To examine the impact of PSGs as a potential biomarker, Cox proportional hazards regression analysis was performed on two feature sets of PSG data in the TCGA LUAD: (a) the original gene expression values (continuous) and (b) binarized data as ‘no expression’ or ‘expression’ (coded as 0 and 1, respectively) as indicated with a prefix ‘b’. In the binarized feature set, an additional feature denoted as ‘bPSG (3 + 7 + 8)’ was added by coding a tumor sample in which all PSG3, PSG7, and PSG8 genes had no expression as 0 and otherwise 1. In the female group, univariate Cox regression analysis yielded marginal statistical significance for PSG4 (hazard ratio [HR] = 1.08, P = .0433) and PSG9 (HR = 1.14, P = .0494) on the original gene expression values (Fig. 4(C)). Interestingly, increased statistical significance was observed on the binarized features including bPSG3 (HR = 1.97, P = .0017), bPSG8 (HR = 1.85, P = .0118), bPSG9 (HR = 1.98, P = .0019), and bPSG (3 + 7 + 8) (HR = 2.45, P = 2E-05). Multivariate Cox regression analysis was performed on statistically significant features identified in univariate Cox regression analysis but excluding bPSG3 and bPSG8 because bPSG (3 + 7 + 8) likely includes redundant information from bPSG3 and bPSG8; bPSG (3 + 7 + 8) was highly correlated with bPSG3 and bPSG8, with Rs = 0.90 (P < .0001) and Rs = 0.64 (P < .0001), respectively. In multivariate Cox regression analysis using PSG4, PSG9, bPSG9, and bPSG (3 + 7 + 8), only bPSG (3 + 7 + 8) had statistical significance with P = .0010 (HR = 2.16). In the male group, univariate Cox regression analysis yielded statistical significance for PSG2 (HR = 2.39, P = .0023), bPSG1 (HR = 1.66, P = .0495), and bPSG2 (HR = 2.58, P = .0078).

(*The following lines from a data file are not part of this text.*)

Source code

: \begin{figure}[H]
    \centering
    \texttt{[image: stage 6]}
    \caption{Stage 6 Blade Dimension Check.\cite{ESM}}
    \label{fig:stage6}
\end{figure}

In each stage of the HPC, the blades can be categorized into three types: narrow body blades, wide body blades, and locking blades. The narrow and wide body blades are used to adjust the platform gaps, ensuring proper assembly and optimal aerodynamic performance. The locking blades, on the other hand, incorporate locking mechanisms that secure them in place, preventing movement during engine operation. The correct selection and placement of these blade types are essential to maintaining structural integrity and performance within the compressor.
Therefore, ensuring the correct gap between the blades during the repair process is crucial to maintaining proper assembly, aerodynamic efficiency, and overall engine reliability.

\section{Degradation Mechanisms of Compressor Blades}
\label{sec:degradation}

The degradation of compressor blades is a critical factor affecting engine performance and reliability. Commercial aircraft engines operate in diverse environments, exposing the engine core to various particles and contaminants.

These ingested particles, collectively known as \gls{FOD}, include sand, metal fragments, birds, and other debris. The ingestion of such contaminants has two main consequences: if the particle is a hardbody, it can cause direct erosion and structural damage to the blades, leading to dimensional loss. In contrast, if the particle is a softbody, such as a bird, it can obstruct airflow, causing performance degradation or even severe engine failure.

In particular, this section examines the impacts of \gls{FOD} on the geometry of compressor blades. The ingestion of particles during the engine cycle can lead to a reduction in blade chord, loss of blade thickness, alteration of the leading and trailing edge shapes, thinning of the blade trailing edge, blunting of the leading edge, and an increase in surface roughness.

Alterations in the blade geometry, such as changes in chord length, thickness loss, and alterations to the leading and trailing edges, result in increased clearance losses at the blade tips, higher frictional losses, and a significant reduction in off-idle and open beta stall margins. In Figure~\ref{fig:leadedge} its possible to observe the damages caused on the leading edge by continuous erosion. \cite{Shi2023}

However, no statistically significant feature was found in multivariate Cox regression analysis with the three features (Supplemental Table 1).

CIBERSORT analysis

To explore the possible relationship between PSGs and tumor immune landscape, CIBERSORT analysis was performed by assessing differences in estimated tumor immune cell abundance between the PSG+ and PSG− groups in TCGA female LUAD patients (grouped by the signature of PSG3, PSG7, and PSG8 as shown in Fig. 4(a)). Note that a tumor sample in which PSG3, PSG7, and PSG8 had no expression was defined as PSG− and otherwise was defined as PSG+. Of the 22 immune cell types in CIBERSORT, seven obtained statistical significance including CD4 memory activated T cells (FDR = 0.0031), CD8 T cells (FDR = 0.0034), M1 macrophages (FDR = 0.0074), and M0 macrophages (FDR = 0.0136) with higher abundance in the PSG+ group and CD4 memory resting T cells (FDR = 0.0046), resting mast cells (FDR = 0.0127), and resting dendritic cells (FDR = 0.0136) with higher abundance in the PSG− group (Fig. 4(D)).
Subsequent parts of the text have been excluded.